La réforme des retraites, voilà un des sujets clivant entre l’alliance des gauches et le centre-droit, réuni sous la bannière Ensemble. Les deux coalitions sont au coude-à-coude dans les sondages pour les législatives. Sur RTL, mardi, le nouveau ministre du Travail, Olivier Dussopt, a critiqué la proposition de la Nouvelle Union populaire écologique et sociale (Nupes) d’un retour de l’âge légal de départ à la retraite à 60 ans.

« La retraite à 60 ans sans bouger le nombre d’annuités, ça ne tient pas, explique celui qui devra porter la réforme voulue par Emmanuel Macron reculant l'âge de la retraite à 64 ou 65 ans. Et ça ne tient pas financièrement non plus. On ne peut pas promettre une réforme qui coûterait 50 milliards d’euros. »

Pour lui, les conséquences de cette réforme ne sont pas envisageables : « On ne peut pas promettre aux gens une réforme avec 42 annuités, ça veut dire que tout le monde travaillerait bien au-delà ou alors serait fortement décoté. » Jean-Luc Mélenchon a corrigé dans la foulée sur Twitter une erreur sur la durée de cotisation : « Ça fait vingt-deux mois de campagne qu’on dit 40 annuités. Il fait exprès de pas comprendre ? »

FAKE OFF

Le programme L’Avenir en commun et maintenant celui de la Nupes entendent bien restaurer le départ à la retraite à 60 ans, à taux plein après quarante annuités de cotisation, comme l’a affirmé le leadeur insoumis. Mais, sur le fond, cette réforme est-elle financièrement tenable ?

L’Institut Montaigne, un think tank libéral, a publié en mars une synthèse sur les réformes des retraites voulues par les candidats et candidates à l’élection présidentielle. Le coût de la réforme défendue par Jean-Luc Mélenchon était estimé à 85,8 milliards d’euros par an par l’Institut et à 71,5 milliards d’euros par an par l’équipe du candidat, qui avait transmis un contre-chiffrage. Soit davantage que l’estimation du ministre du Travail.

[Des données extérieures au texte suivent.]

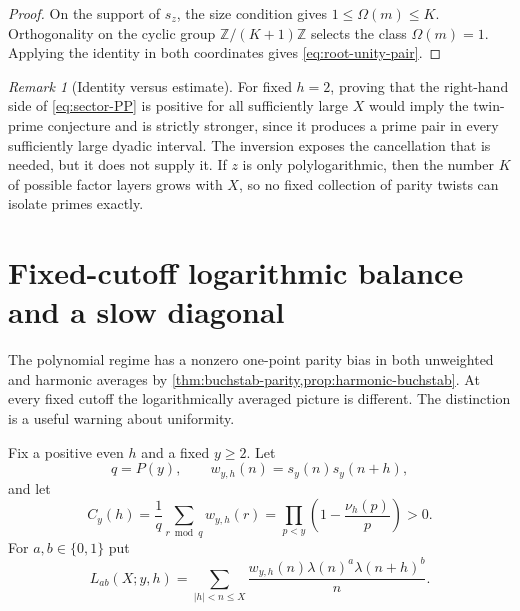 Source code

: \documentclass[11pt]{article}
\theoremstyle{definition}
\theoremstyle{remark}
\newtheorem{remark}[theorem]{Remark}
\newcommand{\Z}{\mathbb Z}
\newcommand{\Om}{\Omega}
\begin{document}
\begin{proof}
On the support of $s_z$, the size condition gives $1\le\Om(m)\le K$.  Orthogonality on the cyclic group $\Z/(K+1)\Z$ selects the class $\Om(m)=1$.  Applying the identity in both coordinates gives \eqref{eq:root-unity-pair}.
\end{proof}

\begin{remark}[Identity versus estimate]\label{rem:identity-versus-estimate}
For fixed $h=2$, proving that the right-hand side of \eqref{eq:sector-PP} is positive for all sufficiently large $X$ would imply the twin-prime conjecture and is strictly stronger, since it produces a prime pair in every sufficiently large dyadic interval.  The inversion exposes the cancellation that is needed, but it does not supply it.  If $z$ is only polylogarithmic, then the number $K$ of possible factor layers grows with $X$, so no fixed collection of parity twists can isolate primes exactly.
\end{remark}

\section{Fixed-cutoff logarithmic balance and a slow diagonal}\label{sec:log-balance}

The polynomial regime has a nonzero one-point parity bias in both unweighted and harmonic averages by \cref{thm:buchstab-parity,prop:harmonic-buchstab}.  At every fixed cutoff the logarithmically averaged picture is different.  The distinction is a useful warning about uniformity.

Fix a positive even $h$ and a fixed $y\ge2$.  Let
\begin{equation}\label{eq:fixed-mask}
 q=P(y),\qquad
 w_{y,h}(n)=s_y(n)s_y(n+h),
\end{equation}
and let
\begin{equation}\label{eq:fixed-mask-density}
 C_y(h)=\frac1q\sum_{r\bmod q}w_{y,h}(r)
 =\prod_{p<y}\left(1-\frac{\nu_h(p)}p\right)>0.
\end{equation}
For $a,b\in\{0,1\}$ put
\begin{equation}\label{eq:log-moments}
 L_{ab}(X;y,h)=
 \sum_{|h|<n\le X}
 \frac{w_{y,h}(n)\lambda(n)^a\lambda(n+h)^b}{n}.
\end{equation}
\end{document}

« Le nœud gordien, c’est la répartition de la richesse produite »

Pour Jean-Marie Harribey, économiste et ancien coprésident d’Attac, cette réforme est financièrement tenable, mais sous certaines conditions. « Le nœud gordien, c’est la répartition de la richesse produite, explique-t-il. Il n’y a pas d’autres sources de richesse que ce que produit le travail. Le capital est stérile par définition, seul le travail produit. » Pour pouvoir financer une retraite à 60 ans, plusieurs outils sont disponibles, comme augmenter le taux de cotisations sociales, salariales ou patronales. Un autre moyen existe, qui n’a pas été mis en œuvre jusque-là : élargir l’assiette du taux de cotisations sociales. « Si on considère que ce qui va à la protection sociale ne peut pas grandir, alors il y a un problème de financement, poursuit-il, mais si on considère que cette part n’est pas figée, on peut la financer. »

Dans son programme partagé, la Nupes propose de nouvelles sources de revenus : il s’agirait de soumettre à cotisation patronale les dividendes, la participation, l’épargne salariale, les rachats d’action, les heures supplémentaires, et de créer une surcotisation sur les hauts salaires. En réponse à l’Institut Montaigne, l’équipe de campagne de Jean-Luc Mélenchon estimait que ces nouvelles cotisations pourraient rapporter 36,6 milliards d’euros par an. Il s’agirait aussi d’augmenter de 0,25 point par an le taux de cotisation vieillesse, une mesure qui permettrait de soutenir la réforme à hauteur de 16 milliards d’euros par an.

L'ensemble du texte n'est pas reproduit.